[Stored data]
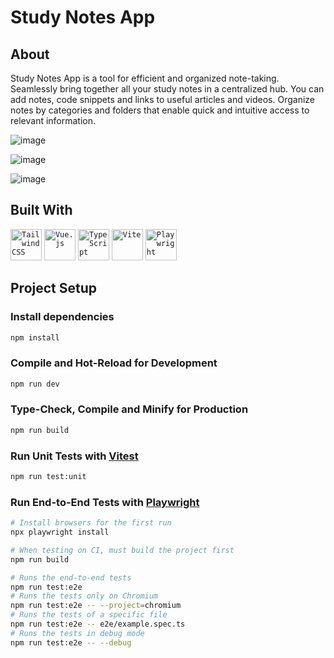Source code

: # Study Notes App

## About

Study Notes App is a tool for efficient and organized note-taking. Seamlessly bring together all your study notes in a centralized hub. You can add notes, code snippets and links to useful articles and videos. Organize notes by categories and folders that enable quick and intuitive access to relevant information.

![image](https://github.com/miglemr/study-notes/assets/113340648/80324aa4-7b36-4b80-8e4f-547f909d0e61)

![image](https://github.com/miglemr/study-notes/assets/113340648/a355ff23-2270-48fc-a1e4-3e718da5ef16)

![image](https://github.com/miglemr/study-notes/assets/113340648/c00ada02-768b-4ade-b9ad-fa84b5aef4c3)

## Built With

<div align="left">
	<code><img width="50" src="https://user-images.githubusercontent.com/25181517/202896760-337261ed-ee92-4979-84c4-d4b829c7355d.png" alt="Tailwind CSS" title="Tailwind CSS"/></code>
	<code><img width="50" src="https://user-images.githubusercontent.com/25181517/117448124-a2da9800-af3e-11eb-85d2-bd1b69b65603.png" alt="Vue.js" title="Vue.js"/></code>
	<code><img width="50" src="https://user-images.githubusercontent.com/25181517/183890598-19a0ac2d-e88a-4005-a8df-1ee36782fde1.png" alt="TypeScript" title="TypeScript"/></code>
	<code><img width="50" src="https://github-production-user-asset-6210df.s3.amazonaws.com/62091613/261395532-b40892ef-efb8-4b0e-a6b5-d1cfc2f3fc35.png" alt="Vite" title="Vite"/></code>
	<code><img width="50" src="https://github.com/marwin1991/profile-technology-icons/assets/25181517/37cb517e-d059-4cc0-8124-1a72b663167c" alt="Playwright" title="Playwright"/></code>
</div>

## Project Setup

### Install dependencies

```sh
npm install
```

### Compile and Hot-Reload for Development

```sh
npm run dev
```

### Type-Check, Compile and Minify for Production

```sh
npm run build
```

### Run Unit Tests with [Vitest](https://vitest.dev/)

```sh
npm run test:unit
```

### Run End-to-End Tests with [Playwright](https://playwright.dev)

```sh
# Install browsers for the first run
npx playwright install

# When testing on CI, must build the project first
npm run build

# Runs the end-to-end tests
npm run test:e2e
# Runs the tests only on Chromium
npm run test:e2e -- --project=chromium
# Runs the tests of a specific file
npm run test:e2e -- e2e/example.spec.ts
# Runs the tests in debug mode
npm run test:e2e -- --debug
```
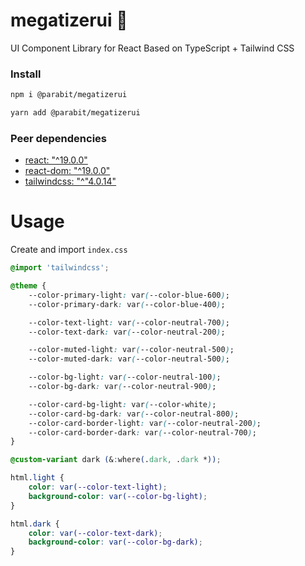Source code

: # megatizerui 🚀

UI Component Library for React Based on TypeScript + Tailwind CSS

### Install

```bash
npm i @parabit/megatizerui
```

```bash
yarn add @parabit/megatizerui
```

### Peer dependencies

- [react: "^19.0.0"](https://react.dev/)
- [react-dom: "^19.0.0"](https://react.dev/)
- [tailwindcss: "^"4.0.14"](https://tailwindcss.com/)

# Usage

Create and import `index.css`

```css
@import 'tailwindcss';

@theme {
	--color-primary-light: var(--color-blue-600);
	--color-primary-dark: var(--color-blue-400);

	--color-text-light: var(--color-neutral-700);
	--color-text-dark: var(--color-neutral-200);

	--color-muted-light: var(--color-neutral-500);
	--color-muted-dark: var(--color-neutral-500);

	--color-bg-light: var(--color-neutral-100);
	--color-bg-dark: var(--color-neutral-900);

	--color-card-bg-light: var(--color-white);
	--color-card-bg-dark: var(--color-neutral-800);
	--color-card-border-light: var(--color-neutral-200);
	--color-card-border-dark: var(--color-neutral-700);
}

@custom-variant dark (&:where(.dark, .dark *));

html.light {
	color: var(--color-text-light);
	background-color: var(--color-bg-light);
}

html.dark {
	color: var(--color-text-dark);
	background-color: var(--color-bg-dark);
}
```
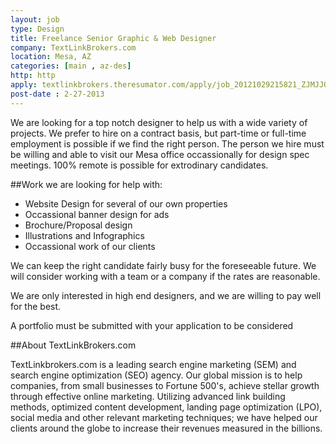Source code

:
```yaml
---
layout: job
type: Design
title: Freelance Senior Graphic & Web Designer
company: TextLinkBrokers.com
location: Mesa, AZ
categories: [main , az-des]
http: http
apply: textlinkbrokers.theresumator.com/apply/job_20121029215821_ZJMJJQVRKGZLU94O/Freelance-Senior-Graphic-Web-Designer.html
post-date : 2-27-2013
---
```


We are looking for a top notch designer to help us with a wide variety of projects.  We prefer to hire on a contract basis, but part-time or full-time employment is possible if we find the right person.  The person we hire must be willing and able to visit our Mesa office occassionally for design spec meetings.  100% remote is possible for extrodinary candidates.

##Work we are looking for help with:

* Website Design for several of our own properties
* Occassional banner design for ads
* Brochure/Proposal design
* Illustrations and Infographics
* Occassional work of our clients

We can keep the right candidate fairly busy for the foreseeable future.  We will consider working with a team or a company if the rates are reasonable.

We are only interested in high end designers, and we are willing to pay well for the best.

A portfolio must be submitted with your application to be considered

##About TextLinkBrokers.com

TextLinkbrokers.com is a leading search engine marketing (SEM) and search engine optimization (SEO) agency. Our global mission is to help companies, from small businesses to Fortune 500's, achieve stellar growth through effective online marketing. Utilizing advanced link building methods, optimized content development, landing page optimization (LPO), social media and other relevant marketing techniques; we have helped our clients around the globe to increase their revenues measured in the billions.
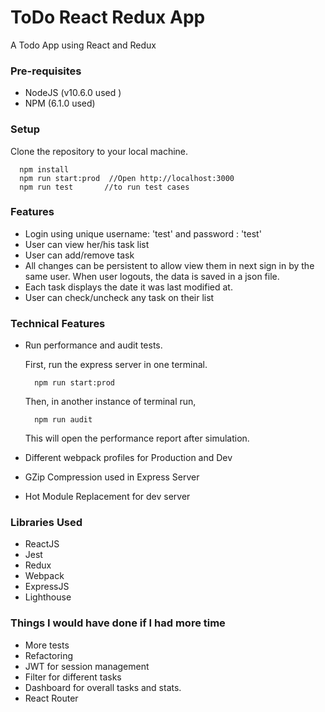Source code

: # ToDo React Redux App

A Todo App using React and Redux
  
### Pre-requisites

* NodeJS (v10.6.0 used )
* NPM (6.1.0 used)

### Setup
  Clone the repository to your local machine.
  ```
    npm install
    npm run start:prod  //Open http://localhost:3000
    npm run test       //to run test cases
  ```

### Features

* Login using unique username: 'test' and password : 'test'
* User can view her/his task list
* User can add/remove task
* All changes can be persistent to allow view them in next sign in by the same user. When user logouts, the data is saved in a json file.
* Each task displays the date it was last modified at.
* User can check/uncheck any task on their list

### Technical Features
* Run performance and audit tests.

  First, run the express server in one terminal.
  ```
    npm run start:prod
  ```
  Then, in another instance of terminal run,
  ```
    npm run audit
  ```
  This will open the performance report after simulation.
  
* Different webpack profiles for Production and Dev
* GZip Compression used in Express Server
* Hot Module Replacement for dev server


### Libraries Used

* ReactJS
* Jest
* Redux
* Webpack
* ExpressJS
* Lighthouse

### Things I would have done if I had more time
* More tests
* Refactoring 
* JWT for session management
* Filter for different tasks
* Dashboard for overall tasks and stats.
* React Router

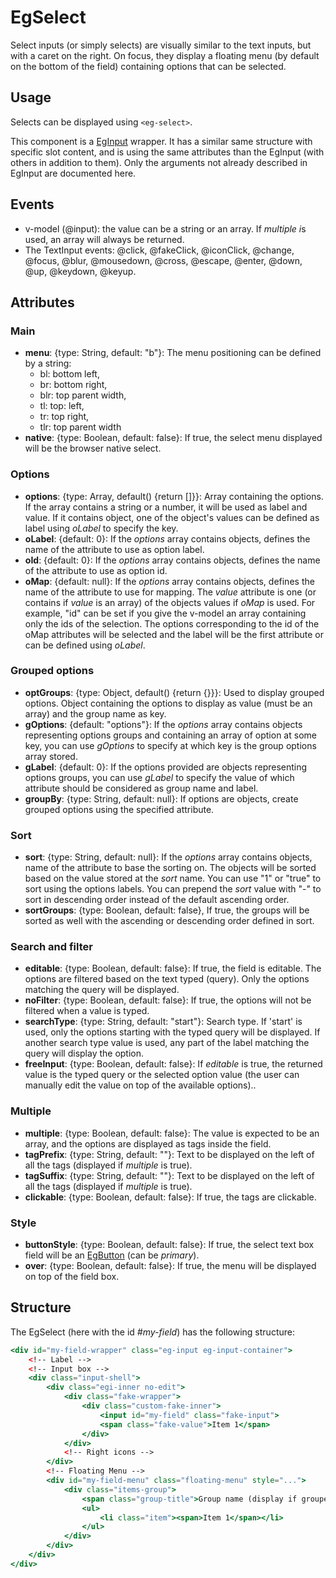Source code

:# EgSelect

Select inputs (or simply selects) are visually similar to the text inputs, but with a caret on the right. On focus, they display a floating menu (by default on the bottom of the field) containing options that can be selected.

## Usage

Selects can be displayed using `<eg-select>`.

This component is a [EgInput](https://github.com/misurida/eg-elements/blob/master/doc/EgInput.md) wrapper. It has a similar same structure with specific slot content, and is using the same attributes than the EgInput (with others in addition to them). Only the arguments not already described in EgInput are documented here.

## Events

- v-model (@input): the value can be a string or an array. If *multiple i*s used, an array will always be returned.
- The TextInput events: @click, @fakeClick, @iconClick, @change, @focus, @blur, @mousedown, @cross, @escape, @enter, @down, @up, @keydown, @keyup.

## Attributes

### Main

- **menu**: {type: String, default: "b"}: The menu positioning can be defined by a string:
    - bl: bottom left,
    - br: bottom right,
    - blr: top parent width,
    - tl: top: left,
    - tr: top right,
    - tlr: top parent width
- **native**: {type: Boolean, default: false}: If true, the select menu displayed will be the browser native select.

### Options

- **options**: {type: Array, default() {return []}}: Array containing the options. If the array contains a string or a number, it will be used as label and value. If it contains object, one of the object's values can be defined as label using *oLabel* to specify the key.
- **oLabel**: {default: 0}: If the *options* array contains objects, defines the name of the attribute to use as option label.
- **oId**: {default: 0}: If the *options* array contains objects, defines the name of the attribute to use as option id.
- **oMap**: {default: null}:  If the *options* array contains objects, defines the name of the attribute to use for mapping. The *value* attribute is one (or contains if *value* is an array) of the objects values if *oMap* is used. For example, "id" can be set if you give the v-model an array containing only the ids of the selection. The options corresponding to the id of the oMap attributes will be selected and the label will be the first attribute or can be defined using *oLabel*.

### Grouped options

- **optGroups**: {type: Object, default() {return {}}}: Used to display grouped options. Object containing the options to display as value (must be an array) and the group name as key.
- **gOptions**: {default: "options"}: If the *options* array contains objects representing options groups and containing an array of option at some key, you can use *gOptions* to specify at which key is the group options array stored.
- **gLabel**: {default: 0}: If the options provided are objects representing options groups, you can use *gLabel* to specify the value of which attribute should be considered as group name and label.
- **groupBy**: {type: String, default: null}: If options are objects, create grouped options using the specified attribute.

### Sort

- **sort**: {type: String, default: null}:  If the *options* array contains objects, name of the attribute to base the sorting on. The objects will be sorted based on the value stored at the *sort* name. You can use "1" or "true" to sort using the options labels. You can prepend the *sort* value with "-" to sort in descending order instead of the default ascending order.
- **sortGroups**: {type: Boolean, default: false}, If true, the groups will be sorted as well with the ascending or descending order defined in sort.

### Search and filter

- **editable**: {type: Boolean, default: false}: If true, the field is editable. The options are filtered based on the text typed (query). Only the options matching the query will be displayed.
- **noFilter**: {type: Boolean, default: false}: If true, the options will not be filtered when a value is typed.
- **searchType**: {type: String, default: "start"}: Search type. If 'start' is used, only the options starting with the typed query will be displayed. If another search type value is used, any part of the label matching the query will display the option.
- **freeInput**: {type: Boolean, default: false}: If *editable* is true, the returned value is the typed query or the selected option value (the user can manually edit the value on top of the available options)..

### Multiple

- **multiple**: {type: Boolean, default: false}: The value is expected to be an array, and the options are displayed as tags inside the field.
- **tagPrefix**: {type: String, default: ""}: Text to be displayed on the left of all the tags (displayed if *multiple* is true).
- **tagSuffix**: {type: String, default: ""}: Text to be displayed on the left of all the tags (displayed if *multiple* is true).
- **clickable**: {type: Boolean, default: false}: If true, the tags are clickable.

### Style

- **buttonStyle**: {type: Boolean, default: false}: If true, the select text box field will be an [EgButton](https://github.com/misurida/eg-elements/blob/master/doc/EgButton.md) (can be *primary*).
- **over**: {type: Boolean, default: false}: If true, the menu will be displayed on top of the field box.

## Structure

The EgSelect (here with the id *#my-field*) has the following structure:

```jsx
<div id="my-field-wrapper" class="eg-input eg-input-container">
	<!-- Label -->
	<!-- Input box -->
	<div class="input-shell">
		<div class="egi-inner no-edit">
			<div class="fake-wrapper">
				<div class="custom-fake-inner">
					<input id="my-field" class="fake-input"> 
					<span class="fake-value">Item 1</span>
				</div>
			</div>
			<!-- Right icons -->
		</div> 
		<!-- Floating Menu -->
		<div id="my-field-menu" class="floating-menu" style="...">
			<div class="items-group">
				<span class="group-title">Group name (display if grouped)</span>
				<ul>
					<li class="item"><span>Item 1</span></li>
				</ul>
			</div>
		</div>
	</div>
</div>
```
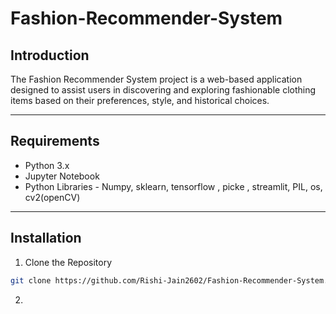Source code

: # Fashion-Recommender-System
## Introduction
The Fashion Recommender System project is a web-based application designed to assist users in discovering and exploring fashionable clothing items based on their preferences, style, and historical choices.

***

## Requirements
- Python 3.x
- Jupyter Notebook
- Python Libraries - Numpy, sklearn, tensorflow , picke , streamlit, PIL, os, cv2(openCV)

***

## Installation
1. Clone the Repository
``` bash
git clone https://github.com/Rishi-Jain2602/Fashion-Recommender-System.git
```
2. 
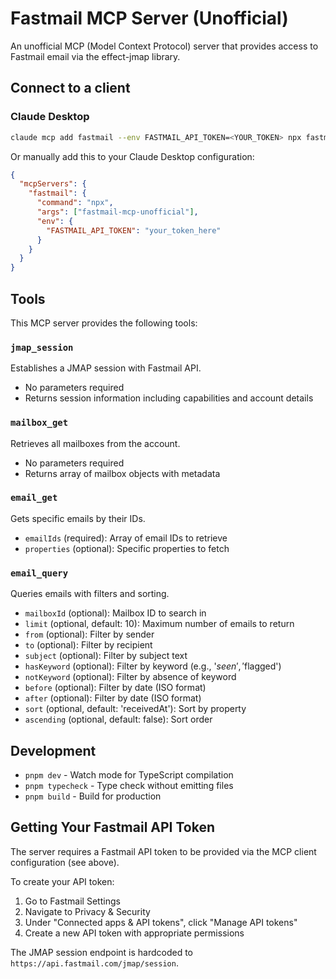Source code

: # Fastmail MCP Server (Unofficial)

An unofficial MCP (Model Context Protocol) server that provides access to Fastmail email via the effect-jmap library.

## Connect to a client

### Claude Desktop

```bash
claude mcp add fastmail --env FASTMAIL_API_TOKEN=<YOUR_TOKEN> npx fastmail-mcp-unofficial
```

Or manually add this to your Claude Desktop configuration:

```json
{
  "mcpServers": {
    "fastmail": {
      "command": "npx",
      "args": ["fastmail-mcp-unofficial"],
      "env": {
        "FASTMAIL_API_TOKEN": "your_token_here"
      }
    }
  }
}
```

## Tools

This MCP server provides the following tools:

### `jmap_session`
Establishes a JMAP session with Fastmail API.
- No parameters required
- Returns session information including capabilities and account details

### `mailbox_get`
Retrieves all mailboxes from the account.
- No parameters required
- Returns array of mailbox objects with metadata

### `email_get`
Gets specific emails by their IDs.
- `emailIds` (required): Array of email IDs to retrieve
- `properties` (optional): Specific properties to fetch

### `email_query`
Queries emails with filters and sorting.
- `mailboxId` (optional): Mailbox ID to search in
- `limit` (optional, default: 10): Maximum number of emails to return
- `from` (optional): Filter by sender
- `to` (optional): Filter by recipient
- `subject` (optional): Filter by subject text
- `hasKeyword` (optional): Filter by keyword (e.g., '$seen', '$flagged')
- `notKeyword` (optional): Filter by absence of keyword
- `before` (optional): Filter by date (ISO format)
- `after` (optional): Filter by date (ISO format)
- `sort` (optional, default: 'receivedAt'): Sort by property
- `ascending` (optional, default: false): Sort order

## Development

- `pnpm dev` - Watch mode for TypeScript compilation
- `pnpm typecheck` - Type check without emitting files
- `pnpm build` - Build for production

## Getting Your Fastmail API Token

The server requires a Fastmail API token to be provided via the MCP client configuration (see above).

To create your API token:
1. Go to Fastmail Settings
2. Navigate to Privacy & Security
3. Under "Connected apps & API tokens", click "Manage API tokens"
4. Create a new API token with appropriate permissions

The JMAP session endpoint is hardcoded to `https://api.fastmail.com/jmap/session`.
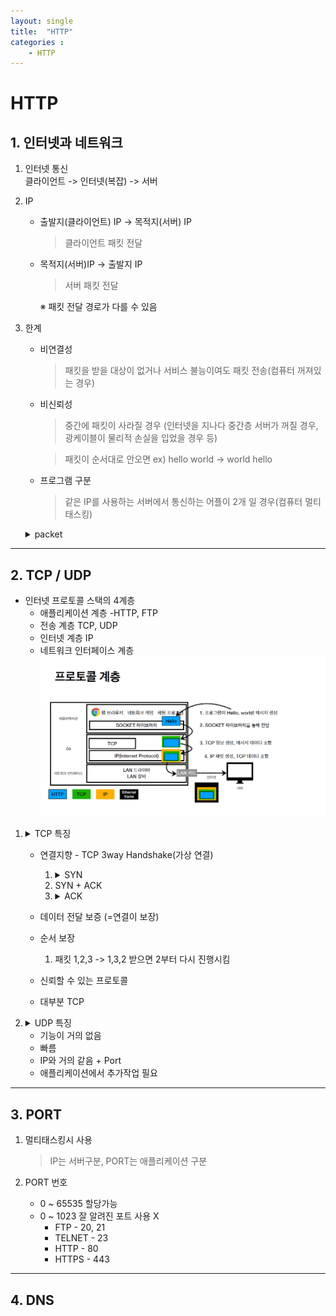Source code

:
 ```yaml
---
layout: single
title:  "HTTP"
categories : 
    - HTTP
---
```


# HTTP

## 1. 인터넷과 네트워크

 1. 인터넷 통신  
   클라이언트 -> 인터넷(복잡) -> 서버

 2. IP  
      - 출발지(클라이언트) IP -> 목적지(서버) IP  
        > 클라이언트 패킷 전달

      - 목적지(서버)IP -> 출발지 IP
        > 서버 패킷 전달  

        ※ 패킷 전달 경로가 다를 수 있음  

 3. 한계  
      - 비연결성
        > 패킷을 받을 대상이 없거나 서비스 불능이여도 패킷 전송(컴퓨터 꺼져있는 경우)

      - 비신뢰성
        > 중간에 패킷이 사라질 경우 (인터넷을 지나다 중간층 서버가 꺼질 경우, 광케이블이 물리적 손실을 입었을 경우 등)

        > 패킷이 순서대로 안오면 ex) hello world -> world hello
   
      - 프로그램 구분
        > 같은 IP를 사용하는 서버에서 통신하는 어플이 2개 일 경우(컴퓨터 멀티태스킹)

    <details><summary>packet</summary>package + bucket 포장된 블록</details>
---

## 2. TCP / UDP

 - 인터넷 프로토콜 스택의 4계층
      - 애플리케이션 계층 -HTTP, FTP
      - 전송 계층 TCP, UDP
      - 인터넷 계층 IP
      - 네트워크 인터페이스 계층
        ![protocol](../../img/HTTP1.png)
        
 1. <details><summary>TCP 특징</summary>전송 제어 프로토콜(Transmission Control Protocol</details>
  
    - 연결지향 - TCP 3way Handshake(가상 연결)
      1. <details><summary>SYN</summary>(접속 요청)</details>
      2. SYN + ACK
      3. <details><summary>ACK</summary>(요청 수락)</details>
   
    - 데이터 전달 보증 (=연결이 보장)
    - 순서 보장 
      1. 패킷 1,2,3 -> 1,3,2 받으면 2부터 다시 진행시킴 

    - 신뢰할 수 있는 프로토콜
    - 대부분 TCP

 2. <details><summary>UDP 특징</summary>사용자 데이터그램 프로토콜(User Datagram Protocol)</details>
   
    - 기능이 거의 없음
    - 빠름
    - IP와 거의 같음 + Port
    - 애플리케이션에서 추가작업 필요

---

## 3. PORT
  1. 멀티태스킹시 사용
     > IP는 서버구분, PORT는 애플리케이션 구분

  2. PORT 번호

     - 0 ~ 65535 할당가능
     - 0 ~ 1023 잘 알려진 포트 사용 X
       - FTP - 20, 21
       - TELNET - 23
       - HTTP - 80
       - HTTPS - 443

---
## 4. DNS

--- TASK REQUIREMENTS ---
Include the first line of the records, the line containing "# megatizerui 🚀", and every line between them, repeated exactly. Skip the pictures.

--- REPLY TO THE TASK ---
Source code

: # Study Notes App

## About

Study Notes App is a tool for efficient and organized note-taking. Seamlessly bring together all your study notes in a centralized hub. You can add notes, code snippets and links to useful articles and videos. Organize notes by categories and folders that enable quick and intuitive access to relevant information.

![image](https://github.com/miglemr/study-notes/assets/113340648/80324aa4-7b36-4b80-8e4f-547f909d0e61)

![image](https://github.com/miglemr/study-notes/assets/113340648/a355ff23-2270-48fc-a1e4-3e718da5ef16)

![image](https://github.com/miglemr/study-notes/assets/113340648/c00ada02-768b-4ade-b9ad-fa84b5aef4c3)

## Built With

<div align="left">
	<code><img width="50" src="https://user-images.githubusercontent.com/25181517/202896760-337261ed-ee92-4979-84c4-d4b829c7355d.png" alt="Tailwind CSS" title="Tailwind CSS"/></code>
	<code><img width="50" src="https://user-images.githubusercontent.com/25181517/117448124-a2da9800-af3e-11eb-85d2-bd1b69b65603.png" alt="Vue.js" title="Vue.js"/></code>
	<code><img width="50" src="https://user-images.githubusercontent.com/25181517/183890598-19a0ac2d-e88a-4005-a8df-1ee36782fde1.png" alt="TypeScript" title="TypeScript"/></code>
	<code><img width="50" src="https://github-production-user-asset-6210df.s3.amazonaws.com/62091613/261395532-b40892ef-efb8-4b0e-a6b5-d1cfc2f3fc35.png" alt="Vite" title="Vite"/></code>
	<code><img width="50" src="https://github.com/marwin1991/profile-technology-icons/assets/25181517/37cb517e-d059-4cc0-8124-1a72b663167c" alt="Playwright" title="Playwright"/></code>
</div>

## Project Setup

### Install dependencies

```sh
npm install
```

### Compile and Hot-Reload for Development

```sh
npm run dev
```

### Type-Check, Compile and Minify for Production

```sh
npm run build
```

### Run Unit Tests with [Vitest](https://vitest.dev/)

```sh
npm run test:unit
```

### Run End-to-End Tests with [Playwright](https://playwright.dev)

```sh
# Install browsers for the first run
npx playwright install

# When testing on CI, must build the project first
npm run build

# Runs the end-to-end tests
npm run test:e2e
# Runs the tests only on Chromium
npm run test:e2e -- --project=chromium
# Runs the tests of a specific file
npm run test:e2e -- e2e/example.spec.ts
# Runs the tests in debug mode
npm run test:e2e -- --debug
```
Source code

: # megatizerui 🚀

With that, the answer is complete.